Spring 2003 Systems Qualifier Examination
Instructions: Please answer any 6 out of 9 questions
Give detailed answers to questions mentioning all the assumptions you are
making and be comprehensive in your answers showing the details of your approach
and understanding of the problem.
1. Communications/OS
Lightweight communication protocols have become an important topic in high-end
applications and systems. Attributes of such protocols with respect to OS
research include 1) overheads imposed on end systems, 2) latency, and 3)
configurability.
- Define the meaning of `overhead' vs. latency, and explain why both
are not identical measures.
- Identify two specific examples of protocol configurability and for
each, identify their utility for performance-critical applications.
- List the topics to consider if you were designing and implementing
a low-latency, low- overhead communication protocol.
2. Middleware
Your reading list has a substantial number of references on object-oriented
distributed systems. In more modern terms, such infrastructures tend to be
called 'middleware' when they implement a distributed OO layer across underlying
OS platforms. In this question, you are asked to identify the technical linkages
between middleware and underlying operating systems and networks, that is,
you are asked to think about how middleware interacts with and uses underlying
platforms.
- List at least four such linkages (some being CPU centric, others
communication centric).
- Describe for at least two of these (one CPU, one comm.) configurability
at the middleware level that would be useful for end user applications and/or
for underlying platforms (e.g., consider heterogeneity).

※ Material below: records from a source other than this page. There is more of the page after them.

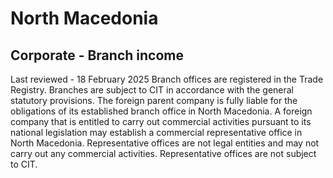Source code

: # North Macedonia
## Corporate - Branch income
Last reviewed - 18 February 2025
Branch offices are registered in the Trade Registry. Branches are subject to CIT in accordance with the general statutory provisions. The foreign parent company is fully liable for the obligations of its established branch office in North Macedonia.
A foreign company that is entitled to carry out commercial activities pursuant to its national legislation may establish a commercial representative office in North Macedonia. Representative offices are not legal entities and may not carry out any commercial activities. Representative offices are not subject to CIT.
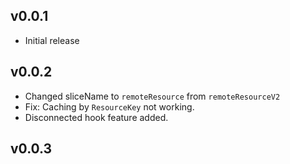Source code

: ## v0.0.1
- Initial release

## v0.0.2
 - Changed sliceName to `remoteResource` from `remoteResourceV2`
 - Fix: Caching by `ResourceKey` not working.
 - Disconnected hook feature added.

## v0.0.3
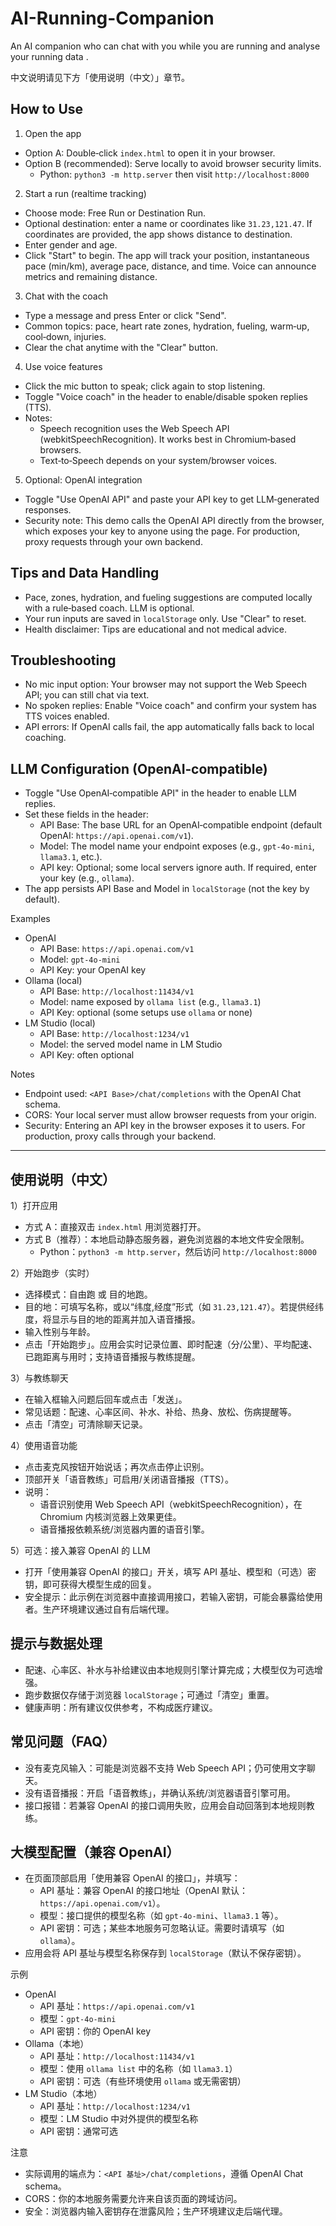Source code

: # AI-Running-Companion
An AI companion who can chat with you while you are running and analyse your running data .

中文说明请见下方「使用说明（中文）」章节。

## How to Use

1) Open the app
- Option A: Double‑click `index.html` to open it in your browser.
- Option B (recommended): Serve locally to avoid browser security limits.
  - Python: `python3 -m http.server` then visit `http://localhost:8000`

2) Start a run (realtime tracking)
- Choose mode: Free Run or Destination Run.
- Optional destination: enter a name or coordinates like `31.23,121.47`. If coordinates are provided, the app shows distance to destination.
- Enter gender and age.
- Click "Start" to begin. The app will track your position, instantaneous pace (min/km), average pace, distance, and time. Voice can announce metrics and remaining distance.

3) Chat with the coach
- Type a message and press Enter or click "Send".
- Common topics: pace, heart rate zones, hydration, fueling, warm‑up, cool‑down, injuries.
- Clear the chat anytime with the "Clear" button.

4) Use voice features
- Click the mic button to speak; click again to stop listening.
- Toggle "Voice coach" in the header to enable/disable spoken replies (TTS).
- Notes:
  - Speech recognition uses the Web Speech API (webkitSpeechRecognition). It works best in Chromium‑based browsers.
  - Text‑to‑Speech depends on your system/browser voices.

5) Optional: OpenAI integration
- Toggle "Use OpenAI API" and paste your API key to get LLM‑generated responses.
- Security note: This demo calls the OpenAI API directly from the browser, which exposes your key to anyone using the page. For production, proxy requests through your own backend.

## Tips and Data Handling
- Pace, zones, hydration, and fueling suggestions are computed locally with a rule‑based coach. LLM is optional.
- Your run inputs are saved in `localStorage` only. Use "Clear" to reset.
- Health disclaimer: Tips are educational and not medical advice.

## Troubleshooting
- No mic input option: Your browser may not support the Web Speech API; you can still chat via text.
- No spoken replies: Enable "Voice coach" and confirm your system has TTS voices enabled.
- API errors: If OpenAI calls fail, the app automatically falls back to local coaching.

## LLM Configuration (OpenAI‑compatible)
- Toggle "Use OpenAI‑compatible API" in the header to enable LLM replies.
- Set these fields in the header:
  - API Base: The base URL for an OpenAI‑compatible endpoint (default OpenAI: `https://api.openai.com/v1`).
  - Model: The model name your endpoint exposes (e.g., `gpt-4o-mini`, `llama3.1`, etc.).
  - API key: Optional; some local servers ignore auth. If required, enter your key (e.g., `ollama`).
- The app persists API Base and Model in `localStorage` (not the key by default).

Examples
- OpenAI
  - API Base: `https://api.openai.com/v1`
  - Model: `gpt-4o-mini`
  - API Key: your OpenAI key
- Ollama (local)
  - API Base: `http://localhost:11434/v1`
  - Model: name exposed by `ollama list` (e.g., `llama3.1`)
  - API Key: optional (some setups use `ollama` or none)
- LM Studio (local)
  - API Base: `http://localhost:1234/v1`
  - Model: the served model name in LM Studio
  - API Key: often optional

Notes
- Endpoint used: `<API Base>/chat/completions` with the OpenAI Chat schema.
- CORS: Your local server must allow browser requests from your origin.
- Security: Entering an API key in the browser exposes it to users. For production, proxy calls through your backend.

---

## 使用说明（中文）

1）打开应用
- 方式 A：直接双击 `index.html` 用浏览器打开。
- 方式 B（推荐）：本地启动静态服务器，避免浏览器的本地文件安全限制。
  - Python：`python3 -m http.server`，然后访问 `http://localhost:8000`

2）开始跑步（实时）
- 选择模式：自由跑 或 目的地跑。
- 目的地：可填写名称，或以“纬度,经度”形式（如 `31.23,121.47`）。若提供经纬度，将显示与目的地的距离并加入语音播报。
- 输入性别与年龄。
- 点击「开始跑步」。应用会实时记录位置、即时配速（分/公里）、平均配速、已跑距离与用时；支持语音播报与教练提醒。

3）与教练聊天
- 在输入框输入问题后回车或点击「发送」。
- 常见话题：配速、心率区间、补水、补给、热身、放松、伤病提醒等。
- 点击「清空」可清除聊天记录。

4）使用语音功能
- 点击麦克风按钮开始说话；再次点击停止识别。
- 顶部开关「语音教练」可启用/关闭语音播报（TTS）。
- 说明：
  - 语音识别使用 Web Speech API（webkitSpeechRecognition），在 Chromium 内核浏览器上效果更佳。
  - 语音播报依赖系统/浏览器内置的语音引擎。

5）可选：接入兼容 OpenAI 的 LLM
- 打开「使用兼容 OpenAI 的接口」开关，填写 API 基址、模型和（可选）密钥，即可获得大模型生成的回复。
- 安全提示：此示例在浏览器中直接调用接口，若输入密钥，可能会暴露给使用者。生产环境建议通过自有后端代理。

## 提示与数据处理
- 配速、心率区、补水与补给建议由本地规则引擎计算完成；大模型仅为可选增强。
- 跑步数据仅存储于浏览器 `localStorage`；可通过「清空」重置。
- 健康声明：所有建议仅供参考，不构成医疗建议。

## 常见问题（FAQ）
- 没有麦克风输入：可能是浏览器不支持 Web Speech API；仍可使用文字聊天。
- 没有语音播报：开启「语音教练」，并确认系统/浏览器语音引擎可用。
- 接口报错：若兼容 OpenAI 的接口调用失败，应用会自动回落到本地规则教练。

## 大模型配置（兼容 OpenAI）
- 在页面顶部启用「使用兼容 OpenAI 的接口」，并填写：
  - API 基址：兼容 OpenAI 的接口地址（OpenAI 默认：`https://api.openai.com/v1`）。
  - 模型：接口提供的模型名称（如 `gpt-4o-mini`、`llama3.1` 等）。
  - API 密钥：可选；某些本地服务可忽略认证。需要时请填写（如 `ollama`）。
- 应用会将 API 基址与模型名称保存到 `localStorage`（默认不保存密钥）。

示例
- OpenAI
  - API 基址：`https://api.openai.com/v1`
  - 模型：`gpt-4o-mini`
  - API 密钥：你的 OpenAI key
- Ollama（本地）
  - API 基址：`http://localhost:11434/v1`
  - 模型：使用 `ollama list` 中的名称（如 `llama3.1`）
  - API 密钥：可选（有些环境使用 `ollama` 或无需密钥）
- LM Studio（本地）
  - API 基址：`http://localhost:1234/v1`
  - 模型：LM Studio 中对外提供的模型名称
  - API 密钥：通常可选

注意
- 实际调用的端点为：`<API 基址>/chat/completions`，遵循 OpenAI Chat schema。
- CORS：你的本地服务需要允许来自该页面的跨域访问。
- 安全：浏览器内输入密钥存在泄露风险；生产环境建议走后端代理。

- Identify two techniques in online monitoring that might be usefully
associated with such configurability.
3. In peer-to-peer (P2P) distributed computing, several new issues arise
that have not been addressed fully in past research. For example, because
there are no central servers, peers must employ methods to locate resources
and services they need using distributed algorithms that are appropriate
in this environment. Several systems (e.g., Chord) have been proposed which
use distributed hash tables (DHT) based to find resources. They typically
require log n messages and time to find a resource. Consider a P2P system
in which 80% of the requests are for a small set of popular resources whereas
the remaining 20% requests are for resources hat are infrequently accessed
by peer nodes. Can you adapt the DHT based schemes to this environment so
that popular resources can be found more efficiently? The infrequently
accessed resources may be more expensive to find but once such a resource
becomes popular, the cost of finding it must decrease.

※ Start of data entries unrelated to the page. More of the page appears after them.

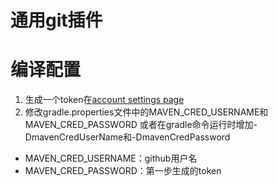 # 通用git插件

# 编译配置
1. 生成一个token在[account settings page](https://github.com/settings/tokens)
2. 修改gradle.properties文件中的MAVEN_CRED_USERNAME和MAVEN_CRED_PASSWORD
或者在gradle命令运行时增加-DmavenCredUserName和-DmavenCredPassword
- MAVEN_CRED_USERNAME：github用户名
- MAVEN_CRED_PASSWORD：第一步生成的token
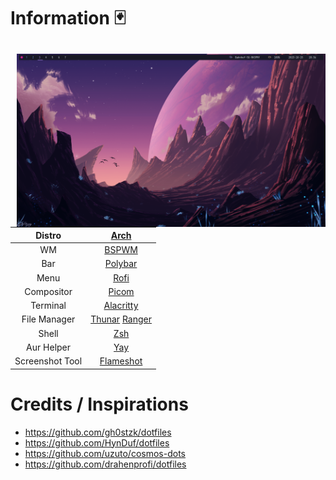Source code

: # Information 🃏

<div style="flex:1; padding: 10px 0px 0px 10px">
    <img src="assets/Screenshot1.png" alt="Rice Showcase" align="right" width="500px">
</div>

|Distro|[Arch](https://archlinux.org/)|
|:---:|:---:|
|WM|[BSPWM](https://github.com/baskerville/bspwm)|
|Bar|[Polybar](https://github.com/polybar/polybar)|
|Menu|[Rofi](https://github.com/davatorium/rofi)|
|Compositor|[Picom](https://archlinux.org/packages/community/x86_64/picom/)|
|Terminal|[Alacritty](https://github.com/alacritty/alacritty)|
|File Manager|[Thunar](https://archlinux.org/packages/extra/x86_64/thunar/) [Ranger](https://github.com/ranger/ranger)|
|Shell|[Zsh](https://archlinux.org/packages/extra/x86_64/zsh/)|
|Aur Helper|[Yay](https://github.com/Jguer/yay)|
|Screenshot Tool|[Flameshot](https://github.com/flameshot-org/flameshot)|

# Credits / Inspirations

- https://github.com/gh0stzk/dotfiles
- https://github.com/HynDuf/dotfiles
- https://github.com/uzuto/cosmos-dots
- https://github.com/drahenprofi/dotfiles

Discuss the algorithms that you propose as well as their performance. Since
a peer may choose to disconnect and not participate in the execution of the
algorithm, how does your algorithm handle such disconnections?
Distributed Systems
4. Many believe that the design of secure distributed systems shares many
problems that have been addressed in dependable or reliable distributed systems.
For example, protocols that tolerate Byzantine failures, which capture the
behavior of a malicious host that can behave arbitrarily, have been explored
for several problems that arise in distributed computing systems. Consider
the problem of building a highly available distributed services that can
provide critical information to people who respond to emergency situation.
Some of the responders invoke functions supported by the service to store
information about conditions on the ground whereas others may invoke functions
to read such information. To ensure that the service is highly available,
it is replicated at multiple nodes. However, some subset of these nodes may
fail, including in Byzantine mode, during the operation of the service.
Develop a replicated service management protocol that allows a client to
send a request to the various service instances and receive a response as
long as a bounded number of them are faulty. The service instances must coordinate
among themselves to ensure that they behave as a single service. How
many of these instances can be become faulty if the single service abstraction
is to be maintained?
5. Distributed Simulation
(A) Several algorithms are reported in the distributed computing literature
to implement causal ordering. Why are these algorithms seldom used
in distributed simulations of (say) communication networks used to evaluate
new communication protocols?
(B) Distributed simulations used to create virtual environments seldom use
algorithms to ensure time stamp ordering of events. Explain why.
(C) The Chandy/Misra/Bryant null message algorithm assumes reliable delivery
of messages. Consider relaxing this assumption, i.e., assume some messages
are lost. Will lost messages always result in a failure of the algorithm?
Explain why or why not. Describe what problems can come up if messages
are lost.
6. Cluster-based Web Cache System
Your new company, MyPortal, provides cluster-based software for ISP's that
allows them to do simple firewalling and Web caching. A customer installs
a SIM caching cluster according to their expected user population size.
Under normal conditions (typical Web workloads, no undue network congestion
effects, etc.), a single cluster node can handle about 60 hits per second.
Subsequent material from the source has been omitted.